Extracted data —
=-=-=
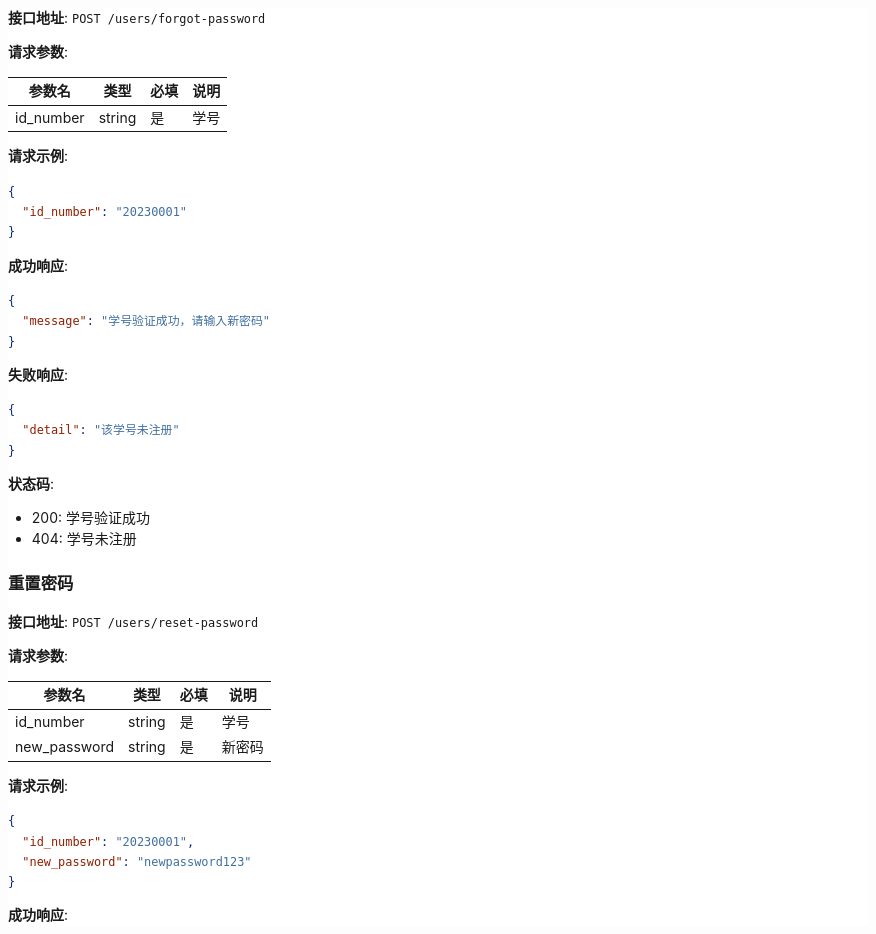 **接口地址**: `POST /users/forgot-password`

**请求参数**:

| 参数名 | 类型 | 必填 | 说明 |
|--------|------|------|------|
| id_number | string | 是 | 学号 |

**请求示例**:

```json
{
  "id_number": "20230001"
}
```

**成功响应**:

```json
{
  "message": "学号验证成功，请输入新密码"
}
```

**失败响应**:

```json
{
  "detail": "该学号未注册"
}
```

**状态码**:
- 200: 学号验证成功
- 404: 学号未注册

### 重置密码

**接口地址**: `POST /users/reset-password`

**请求参数**:

| 参数名 | 类型 | 必填 | 说明 |
|--------|------|------|------|
| id_number | string | 是 | 学号 |
| new_password | string | 是 | 新密码 |

**请求示例**:

```json
{
  "id_number": "20230001",
  "new_password": "newpassword123"
}
```

**成功响应**:
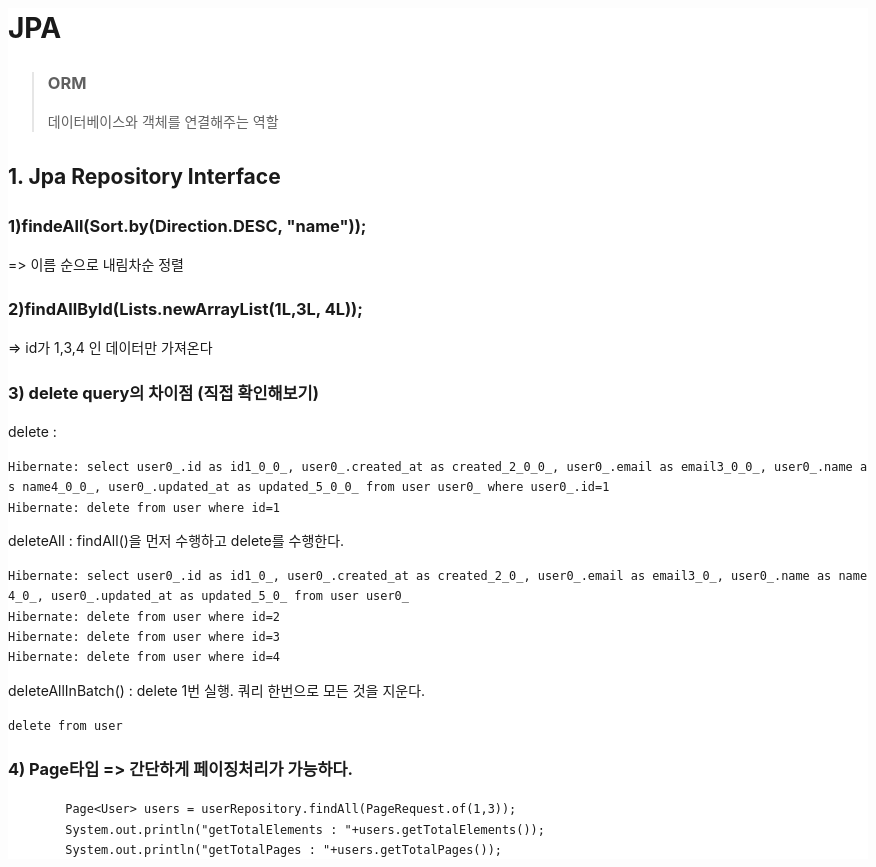 # JPA

> ### ORM 
>
> 데이터베이스와 객체를 연결해주는 역할

## 1. Jpa Repository Interface

### 1)findeAll(Sort.by(Direction.DESC, "name"));

=> 이름 순으로 내림차순 정렬



### 2)findAllById(Lists.newArrayList(1L,3L, 4L));

=> id가 1,3,4 인 데이터만 가져온다



### 3) delete query의 차이점 (직접 확인해보기)

delete :  

```
Hibernate: select user0_.id as id1_0_0_, user0_.created_at as created_2_0_0_, user0_.email as email3_0_0_, user0_.name as name4_0_0_, user0_.updated_at as updated_5_0_0_ from user user0_ where user0_.id=1
Hibernate: delete from user where id=1
```



deleteAll : findAll()을 먼저 수행하고 delete를 수행한다.

```
Hibernate: select user0_.id as id1_0_, user0_.created_at as created_2_0_, user0_.email as email3_0_, user0_.name as name4_0_, user0_.updated_at as updated_5_0_ from user user0_
Hibernate: delete from user where id=2
Hibernate: delete from user where id=3
Hibernate: delete from user where id=4
```



deleteAllInBatch() : delete 1번 실행. 쿼리 한번으로 모든 것을 지운다.

```
delete from user
```





### 4) Page타입 => 간단하게 페이징처리가 가능하다.

```
        Page<User> users = userRepository.findAll(PageRequest.of(1,3));
        System.out.println("getTotalElements : "+users.getTotalElements());
        System.out.println("getTotalPages : "+users.getTotalPages());
```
=-=-=
Your assignment —
Across the entries above, tally the lines that contain the string "Hibernate" and give that figure alone.

Reply to the exercise —
6